WHAT YOU SHOULD DO: Repeat every entry word for word, but leave the images out of your copy.

Stored dataset items:
+ + + + + + +

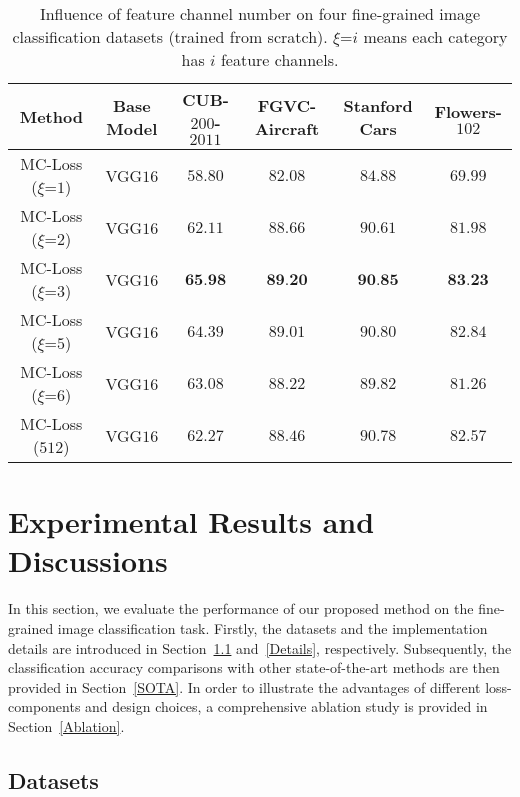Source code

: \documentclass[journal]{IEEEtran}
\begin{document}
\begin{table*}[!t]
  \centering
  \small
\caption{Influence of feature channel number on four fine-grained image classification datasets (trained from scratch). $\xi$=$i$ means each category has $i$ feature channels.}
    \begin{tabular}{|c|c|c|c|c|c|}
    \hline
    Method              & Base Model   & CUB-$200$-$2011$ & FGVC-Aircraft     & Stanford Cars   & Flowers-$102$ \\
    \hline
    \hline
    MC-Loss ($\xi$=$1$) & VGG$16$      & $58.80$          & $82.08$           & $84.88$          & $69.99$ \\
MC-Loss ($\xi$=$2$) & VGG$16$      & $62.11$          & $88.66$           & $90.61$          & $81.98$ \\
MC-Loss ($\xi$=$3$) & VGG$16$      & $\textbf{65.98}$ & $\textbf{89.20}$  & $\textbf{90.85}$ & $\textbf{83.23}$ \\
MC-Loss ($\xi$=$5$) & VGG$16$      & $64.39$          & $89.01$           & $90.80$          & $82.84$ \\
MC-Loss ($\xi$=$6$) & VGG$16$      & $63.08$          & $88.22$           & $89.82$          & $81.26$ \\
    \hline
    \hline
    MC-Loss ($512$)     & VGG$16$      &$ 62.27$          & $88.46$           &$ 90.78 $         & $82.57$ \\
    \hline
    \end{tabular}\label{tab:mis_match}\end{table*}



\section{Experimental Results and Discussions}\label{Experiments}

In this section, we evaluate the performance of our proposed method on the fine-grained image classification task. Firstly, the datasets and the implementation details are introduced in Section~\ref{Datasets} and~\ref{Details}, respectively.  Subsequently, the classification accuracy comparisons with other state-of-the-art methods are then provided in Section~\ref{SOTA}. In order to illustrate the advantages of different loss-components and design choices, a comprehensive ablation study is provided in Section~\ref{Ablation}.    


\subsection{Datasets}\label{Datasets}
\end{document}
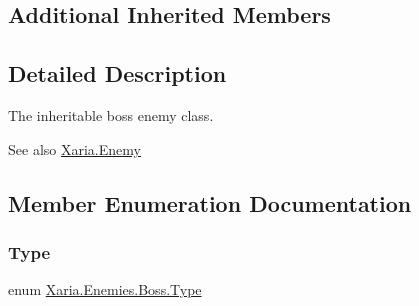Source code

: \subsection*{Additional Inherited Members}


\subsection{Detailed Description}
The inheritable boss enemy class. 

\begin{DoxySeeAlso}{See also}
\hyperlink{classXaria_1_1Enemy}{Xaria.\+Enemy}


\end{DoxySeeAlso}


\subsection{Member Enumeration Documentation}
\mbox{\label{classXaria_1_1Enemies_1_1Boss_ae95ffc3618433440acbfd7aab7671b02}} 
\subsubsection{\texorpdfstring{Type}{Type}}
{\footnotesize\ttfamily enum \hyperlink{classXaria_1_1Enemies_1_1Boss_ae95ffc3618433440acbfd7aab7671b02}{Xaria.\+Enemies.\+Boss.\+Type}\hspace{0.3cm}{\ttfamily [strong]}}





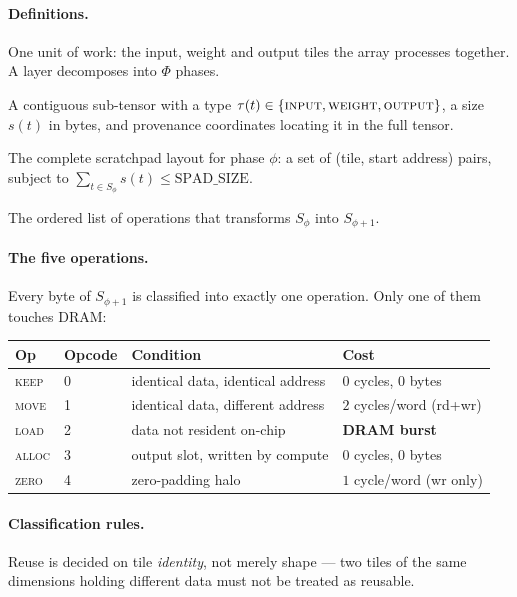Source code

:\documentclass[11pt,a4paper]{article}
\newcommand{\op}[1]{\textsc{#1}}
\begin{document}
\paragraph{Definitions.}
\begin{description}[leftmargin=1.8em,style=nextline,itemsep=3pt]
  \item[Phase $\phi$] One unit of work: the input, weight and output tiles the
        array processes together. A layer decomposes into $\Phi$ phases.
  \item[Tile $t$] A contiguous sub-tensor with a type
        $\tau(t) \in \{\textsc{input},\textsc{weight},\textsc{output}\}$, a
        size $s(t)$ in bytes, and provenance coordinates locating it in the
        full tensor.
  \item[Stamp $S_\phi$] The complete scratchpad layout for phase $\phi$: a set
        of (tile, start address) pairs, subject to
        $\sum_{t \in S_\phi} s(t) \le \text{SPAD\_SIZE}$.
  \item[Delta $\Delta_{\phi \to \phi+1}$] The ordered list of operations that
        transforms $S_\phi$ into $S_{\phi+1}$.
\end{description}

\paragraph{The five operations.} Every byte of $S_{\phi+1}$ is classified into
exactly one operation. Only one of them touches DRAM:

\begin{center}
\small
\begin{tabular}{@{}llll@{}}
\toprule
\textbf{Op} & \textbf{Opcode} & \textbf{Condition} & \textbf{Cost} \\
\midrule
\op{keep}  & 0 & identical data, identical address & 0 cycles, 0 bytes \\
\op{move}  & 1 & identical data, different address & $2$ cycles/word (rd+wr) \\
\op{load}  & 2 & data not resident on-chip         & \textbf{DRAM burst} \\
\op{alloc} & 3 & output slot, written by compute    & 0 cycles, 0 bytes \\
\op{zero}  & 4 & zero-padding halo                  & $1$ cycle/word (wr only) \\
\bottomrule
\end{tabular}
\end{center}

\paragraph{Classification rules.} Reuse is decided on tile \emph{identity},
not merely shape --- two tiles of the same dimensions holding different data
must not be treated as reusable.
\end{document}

+ + + + + + +

OUTPUT FOR THIS EXERCISE:
Source code

: \documentclass[journal]{IEEEtran}
\begin{document}
\begin{table*}[!t]
  \centering
  \small
\caption{Influence of feature channel number on four fine-grained image classification datasets (trained from scratch). $\xi$=$i$ means each category has $i$ feature channels.}
    \begin{tabular}{|c|c|c|c|c|c|}
    \hline
    Method              & Base Model   & CUB-$200$-$2011$ & FGVC-Aircraft     & Stanford Cars   & Flowers-$102$ \\
    \hline
    \hline
    MC-Loss ($\xi$=$1$) & VGG$16$      & $58.80$          & $82.08$           & $84.88$          & $69.99$ \\
MC-Loss ($\xi$=$2$) & VGG$16$      & $62.11$          & $88.66$           & $90.61$          & $81.98$ \\
MC-Loss ($\xi$=$3$) & VGG$16$      & $\textbf{65.98}$ & $\textbf{89.20}$  & $\textbf{90.85}$ & $\textbf{83.23}$ \\
MC-Loss ($\xi$=$5$) & VGG$16$      & $64.39$          & $89.01$           & $90.80$          & $82.84$ \\
MC-Loss ($\xi$=$6$) & VGG$16$      & $63.08$          & $88.22$           & $89.82$          & $81.26$ \\
    \hline
    \hline
    MC-Loss ($512$)     & VGG$16$      &$ 62.27$          & $88.46$           &$ 90.78 $         & $82.57$ \\
    \hline
    \end{tabular}\label{tab:mis_match}\end{table*}



\section{Experimental Results and Discussions}\label{Experiments}

In this section, we evaluate the performance of our proposed method on the fine-grained image classification task. Firstly, the datasets and the implementation details are introduced in Section~\ref{Datasets} and~\ref{Details}, respectively.  Subsequently, the classification accuracy comparisons with other state-of-the-art methods are then provided in Section~\ref{SOTA}. In order to illustrate the advantages of different loss-components and design choices, a comprehensive ablation study is provided in Section~\ref{Ablation}.    


\subsection{Datasets}\label{Datasets}
\end{document}
Source code

: \subsection*{Additional Inherited Members}


\subsection{Detailed Description}
The inheritable boss enemy class. 

\begin{DoxySeeAlso}{See also}
\hyperlink{classXaria_1_1Enemy}{Xaria.\+Enemy}


\end{DoxySeeAlso}


\subsection{Member Enumeration Documentation}
\mbox{\label{classXaria_1_1Enemies_1_1Boss_ae95ffc3618433440acbfd7aab7671b02}} 
\subsubsection{\texorpdfstring{Type}{Type}}
{\footnotesize\ttfamily enum \hyperlink{classXaria_1_1Enemies_1_1Boss_ae95ffc3618433440acbfd7aab7671b02}{Xaria.\+Enemies.\+Boss.\+Type}\hspace{0.3cm}{\ttfamily [strong]}}





Source code

:\documentclass[11pt,a4paper]{article}
\newcommand{\op}[1]{\textsc{#1}}
\begin{document}
\paragraph{Definitions.}
\begin{description}[leftmargin=1.8em,style=nextline,itemsep=3pt]
  \item[Phase $\phi$] One unit of work: the input, weight and output tiles the
        array processes together. A layer decomposes into $\Phi$ phases.
  \item[Tile $t$] A contiguous sub-tensor with a type
        $\tau(t) \in \{\textsc{input},\textsc{weight},\textsc{output}\}$, a
        size $s(t)$ in bytes, and provenance coordinates locating it in the
        full tensor.
  \item[Stamp $S_\phi$] The complete scratchpad layout for phase $\phi$: a set
        of (tile, start address) pairs, subject to
        $\sum_{t \in S_\phi} s(t) \le \text{SPAD\_SIZE}$.
  \item[Delta $\Delta_{\phi \to \phi+1}$] The ordered list of operations that
        transforms $S_\phi$ into $S_{\phi+1}$.
\end{description}

\paragraph{The five operations.} Every byte of $S_{\phi+1}$ is classified into
exactly one operation. Only one of them touches DRAM:

\begin{center}
\small
\begin{tabular}{@{}llll@{}}
\toprule
\textbf{Op} & \textbf{Opcode} & \textbf{Condition} & \textbf{Cost} \\
\midrule
\op{keep}  & 0 & identical data, identical address & 0 cycles, 0 bytes \\
\op{move}  & 1 & identical data, different address & $2$ cycles/word (rd+wr) \\
\op{load}  & 2 & data not resident on-chip         & \textbf{DRAM burst} \\
\op{alloc} & 3 & output slot, written by compute    & 0 cycles, 0 bytes \\
\op{zero}  & 4 & zero-padding halo                  & $1$ cycle/word (wr only) \\
\bottomrule
\end{tabular}
\end{center}

\paragraph{Classification rules.} Reuse is decided on tile \emph{identity},
not merely shape --- two tiles of the same dimensions holding different data
must not be treated as reusable.
\end{document}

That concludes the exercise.